Friday, March 12, 2010

SSIS - Lookup Cache Modes - Full, Partial, None

There are many, many resources out on the ‘Net regarding SSIS and the Lookup component and what each of its cache modes are and how to implement them in your own package. This is going to be a technical post, for those of you interested in what each cache mode does behind the scenes.


For this post, use the following schema and data:
create table fact_sales
(id int identity(1,1),
sales_rep_id int,
sales_dollars decimal(18,2)
)

create table dim_sales_rep
( id int identity(1,1),
first_name varchar(30),
last_name varchar(50)
)

insert into fact_sales (sales_rep_id, sales_dollars) values (1,120.99);
insert into fact_sales (sales_rep_id, sales_dollars) values (2,24.87);
insert into fact_sales (sales_rep_id, sales_dollars) values (3,98.11);
insert into fact_sales (sales_rep_id, sales_dollars) values (4,70.64);
insert into fact_sales (sales_rep_id, sales_dollars) values (4,114.19);
insert into fact_sales (sales_rep_id, sales_dollars) values (4,37.00);
insert into fact_sales (sales_rep_id, sales_dollars) values (5,401.50);

insert into dim_sales_rep (first_name, last_name) values ('K','S');
insert into dim_sales_rep (first_name, last_name) values ('S','D');
insert into dim_sales_rep (first_name, last_name) values ('Larry','White');
insert into dim_sales_rep (first_name, last_name) values ('Carrie','Green');
insert into dim_sales_rep (first_name, last_name) values ('Adam','Smith');


FULL Cache Mode
First, it is always advisable to build a query for the lookup, instead of choosing a table in the Table/View drop-down.

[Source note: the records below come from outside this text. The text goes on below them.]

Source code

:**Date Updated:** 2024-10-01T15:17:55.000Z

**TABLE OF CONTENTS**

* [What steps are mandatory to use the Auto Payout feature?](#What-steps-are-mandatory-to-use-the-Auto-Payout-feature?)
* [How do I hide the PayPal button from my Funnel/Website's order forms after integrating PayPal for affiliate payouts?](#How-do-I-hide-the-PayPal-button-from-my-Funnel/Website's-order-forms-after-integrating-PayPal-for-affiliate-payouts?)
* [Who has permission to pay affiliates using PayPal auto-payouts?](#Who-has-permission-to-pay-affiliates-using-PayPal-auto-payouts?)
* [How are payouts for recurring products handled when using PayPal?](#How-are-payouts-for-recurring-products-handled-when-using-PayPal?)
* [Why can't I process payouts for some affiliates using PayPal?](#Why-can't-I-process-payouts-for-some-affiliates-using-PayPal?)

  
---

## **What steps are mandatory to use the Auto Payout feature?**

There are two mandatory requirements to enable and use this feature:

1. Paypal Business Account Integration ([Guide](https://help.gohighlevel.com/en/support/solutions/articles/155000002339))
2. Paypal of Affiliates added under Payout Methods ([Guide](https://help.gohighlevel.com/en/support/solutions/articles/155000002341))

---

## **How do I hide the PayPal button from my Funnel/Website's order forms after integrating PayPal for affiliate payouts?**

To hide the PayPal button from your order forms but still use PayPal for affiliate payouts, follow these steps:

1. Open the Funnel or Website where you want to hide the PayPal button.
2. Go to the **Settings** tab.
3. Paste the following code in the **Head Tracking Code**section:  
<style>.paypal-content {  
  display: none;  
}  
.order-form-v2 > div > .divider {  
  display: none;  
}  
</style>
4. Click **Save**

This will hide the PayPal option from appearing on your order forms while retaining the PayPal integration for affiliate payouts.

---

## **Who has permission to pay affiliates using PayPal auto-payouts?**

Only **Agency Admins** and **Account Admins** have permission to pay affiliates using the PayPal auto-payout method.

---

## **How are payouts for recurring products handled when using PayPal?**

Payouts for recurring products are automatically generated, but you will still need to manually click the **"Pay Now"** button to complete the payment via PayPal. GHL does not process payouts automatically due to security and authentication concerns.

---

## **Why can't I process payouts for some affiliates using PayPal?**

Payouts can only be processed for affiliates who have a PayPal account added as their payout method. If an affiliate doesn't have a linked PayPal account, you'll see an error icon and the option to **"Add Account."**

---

The primary reason is so that you can limit the resultset to only the columns needed to perform the lookup as well as return any columns needed downstream, and to have the ability to add a WHERE clause if needed.

The full cache mode will run the specified query (or its own depending on how you assigned the lookup table) and attempt to cache all of the results. It will execute this query very early on in the package execution to ensure that the first set of rows coming out of the source(s) are cached. If SSIS runs out of memory on the machine though, the data flow will fail as the lookup component will not spool its memory overflow to disk. Be cautious of this fact. Once the data is cached, the lookup component will not go back to the database to retrieve its records, so long as the data flow is not restarted. (In SQL Server 2008, you can now reuse lookup caches.)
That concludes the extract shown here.